§ **WHAT IS NEEDED**: Should a line below contain the word "github", report it.

§ **Source texts of formatted documents**:
*-*-*

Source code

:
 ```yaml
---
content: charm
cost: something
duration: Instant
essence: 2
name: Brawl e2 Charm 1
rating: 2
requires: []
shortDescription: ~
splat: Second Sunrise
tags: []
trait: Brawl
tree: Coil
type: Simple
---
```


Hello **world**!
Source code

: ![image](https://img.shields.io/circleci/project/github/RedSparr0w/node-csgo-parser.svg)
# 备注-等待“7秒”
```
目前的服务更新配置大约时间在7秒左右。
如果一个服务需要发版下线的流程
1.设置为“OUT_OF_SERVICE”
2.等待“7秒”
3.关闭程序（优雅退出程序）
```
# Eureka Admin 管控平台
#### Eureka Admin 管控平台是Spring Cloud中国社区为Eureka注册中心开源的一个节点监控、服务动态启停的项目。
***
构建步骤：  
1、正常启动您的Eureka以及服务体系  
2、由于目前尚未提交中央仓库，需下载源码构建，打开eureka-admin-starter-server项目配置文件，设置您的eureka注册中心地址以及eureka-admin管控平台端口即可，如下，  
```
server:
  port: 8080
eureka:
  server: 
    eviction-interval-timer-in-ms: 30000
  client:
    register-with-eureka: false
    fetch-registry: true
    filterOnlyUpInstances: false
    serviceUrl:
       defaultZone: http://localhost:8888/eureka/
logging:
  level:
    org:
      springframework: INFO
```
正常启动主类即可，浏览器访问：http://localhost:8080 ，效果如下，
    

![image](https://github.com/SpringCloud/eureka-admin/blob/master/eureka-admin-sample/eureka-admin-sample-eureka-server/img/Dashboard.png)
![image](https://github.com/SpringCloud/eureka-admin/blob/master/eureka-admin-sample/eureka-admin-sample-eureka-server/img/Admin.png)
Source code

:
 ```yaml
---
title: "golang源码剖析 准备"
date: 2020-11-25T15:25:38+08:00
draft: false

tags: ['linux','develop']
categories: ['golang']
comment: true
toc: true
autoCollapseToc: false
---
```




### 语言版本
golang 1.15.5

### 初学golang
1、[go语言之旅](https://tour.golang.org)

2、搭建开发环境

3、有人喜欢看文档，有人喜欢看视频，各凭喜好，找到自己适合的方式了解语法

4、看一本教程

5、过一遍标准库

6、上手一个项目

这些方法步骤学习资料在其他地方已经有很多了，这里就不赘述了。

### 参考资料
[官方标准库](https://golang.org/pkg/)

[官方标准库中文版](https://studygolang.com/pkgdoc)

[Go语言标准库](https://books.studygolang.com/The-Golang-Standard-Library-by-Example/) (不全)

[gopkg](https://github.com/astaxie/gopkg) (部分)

*-*-*

§ **TASK OUTPUT**:
: ![image](https://img.shields.io/circleci/project/github/RedSparr0w/node-csgo-parser.svg)
![image](https://github.com/SpringCloud/eureka-admin/blob/master/eureka-admin-sample/eureka-admin-sample-eureka-server/img/Dashboard.png)
![image](https://github.com/SpringCloud/eureka-admin/blob/master/eureka-admin-sample/eureka-admin-sample-eureka-server/img/Admin.png)
[gopkg](https://github.com/astaxie/gopkg) (部分)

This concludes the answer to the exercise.